With a few large doses of harsh rhetoric, Chinese state media has announced a public security crackdown on illegal foreigners across the country. Border officials in Yanji promptly announced that in the Yanbian Korean Autonomous Prefecture the campaign would be even longer and deeper, lasting 150 days. Clearly both the national campaign and the local variant will have serious consequences for North Koreans living in China or trying to transit through the country.

While the rhetoric about more border controls may be stronger than before, in many ways a crackdown in Yanbian represents a mere deepening of an existing trend. New national passports were issued on March 15th, but within a month Yanji Public Security Bureau (PSB) was besieged with reports of damaged or missing passports, perhaps a sign that those who trade in fake documents were trying to figure out how to circumvent the latest regulations.
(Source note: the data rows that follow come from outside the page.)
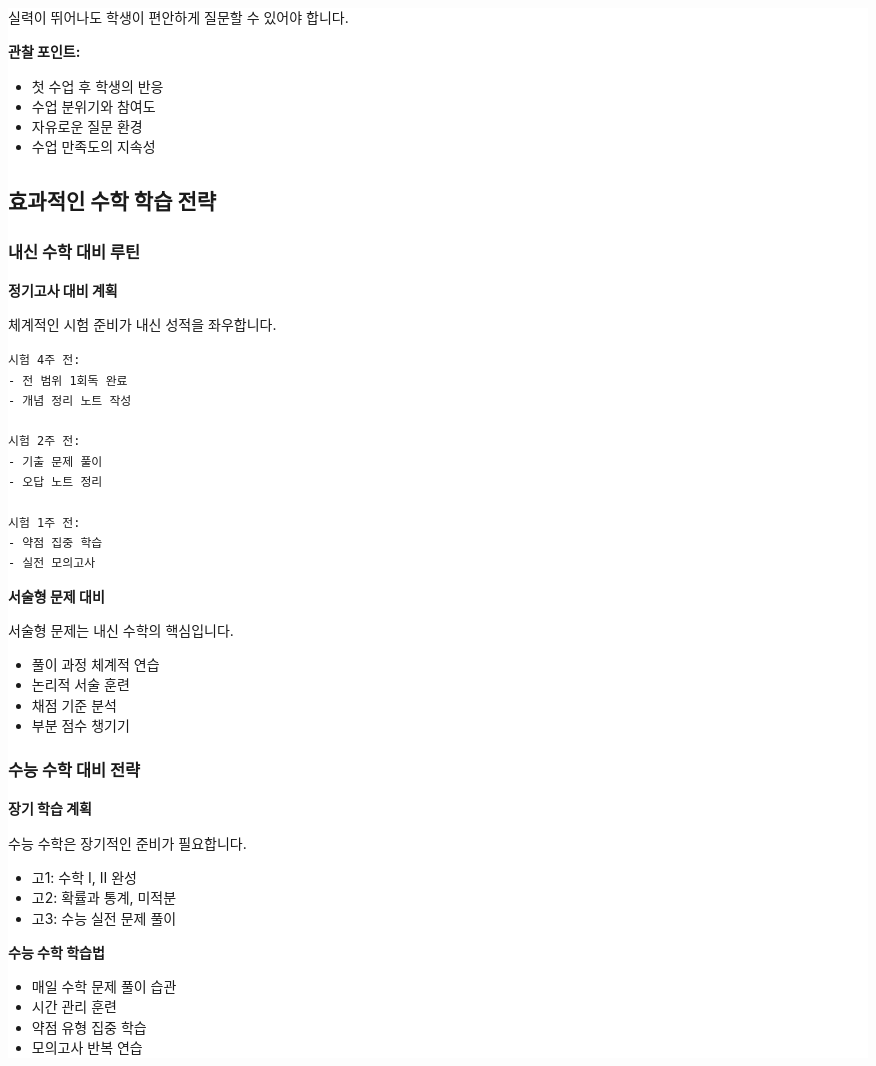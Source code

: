 실력이 뛰어나도 학생이 편안하게 질문할 수 있어야 합니다.

**관찰 포인트:**
- 첫 수업 후 학생의 반응
- 수업 분위기와 참여도
- 자유로운 질문 환경
- 수업 만족도의 지속성

## 효과적인 수학 학습 전략

### 내신 수학 대비 루틴

**정기고사 대비 계획**

체계적인 시험 준비가 내신 성적을 좌우합니다.

```
시험 4주 전:
- 전 범위 1회독 완료
- 개념 정리 노트 작성

시험 2주 전:
- 기출 문제 풀이
- 오답 노트 정리

시험 1주 전:
- 약점 집중 학습
- 실전 모의고사
```

**서술형 문제 대비**

서술형 문제는 내신 수학의 핵심입니다.

- 풀이 과정 체계적 연습
- 논리적 서술 훈련
- 채점 기준 분석
- 부분 점수 챙기기

### 수능 수학 대비 전략

**장기 학습 계획**

수능 수학은 장기적인 준비가 필요합니다.

- 고1: 수학 I, II 완성
- 고2: 확률과 통계, 미적분
- 고3: 수능 실전 문제 풀이

**수능 수학 학습법**

- 매일 수학 문제 풀이 습관
- 시간 관리 훈련
- 약점 유형 집중 학습
- 모의고사 반복 연습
Also in March, Yanbian media announced that local security officials would be surveying more or less every domicile in Yanji to find illegal renters, posing the whole thing as an exercise in real estate management. It did not require a national campaign for Yanbian police to start checking documents prior to boarding any regional buses in downtown Yanji; they’ve been doing that since March. Regulations for anyone buying train tickets bound for Beijing were even stricter; one first had to get permission at the local Public Security Bureau.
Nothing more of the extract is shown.